Here men have as many wives as they can afford. But when I asked one of these smiling young women with whom we’d become friends if she’d like to be my Number-Two wife, she replied, “How many cows do you have?” And then, after a short consideration, she said to Carolyn, “He’s too old. I want a warrior.”
To which Carolyn replied, “Me, too!”
As with their Maasai cousins to the southwest, meat is only eaten on special occasions. Milk is the Samburu mainstay, often mixed with blood. (At a similar village in the Mara, chronically anemic Carolyn was invited to supper. Unfortunately, our tight schedule wouldn’t permit it.
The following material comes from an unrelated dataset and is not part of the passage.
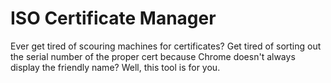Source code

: # ISO Certificate Manager
Ever get tired of scouring machines for certificates?  Get tired of sorting out the serial number of the proper cert because Chrome doesn't always display the friendly name?  Well, this tool is for you.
We hope to return someday with a rain check in hand. Carolyn could use the blood!)
The Great Ewaso Nyiro River provides life to this rugged area, so unlike the flat plains with which we most associate Kenya and safaris. Yet the big five (elephant, lion, rhino, leopard, and buffalo) abound. Along with the reticulated giraffe, Grevy’s zebra and others almost unique to this area.
From our tent, we watched the animals come to drink. As hunting has been outlawed in Kenya since the 1970s, animals – with the exception of the leopard – are completely unafraid of man and his vehicles. More than once we saw a lion take rest in the shadow of a Land Rover full of tourists on safari.
Safari is the Swahili word for journey. Not just journeys by Land Rover, but those of the mind and spirit. Journeys of self-discovery. Journeys that open the heart and soul.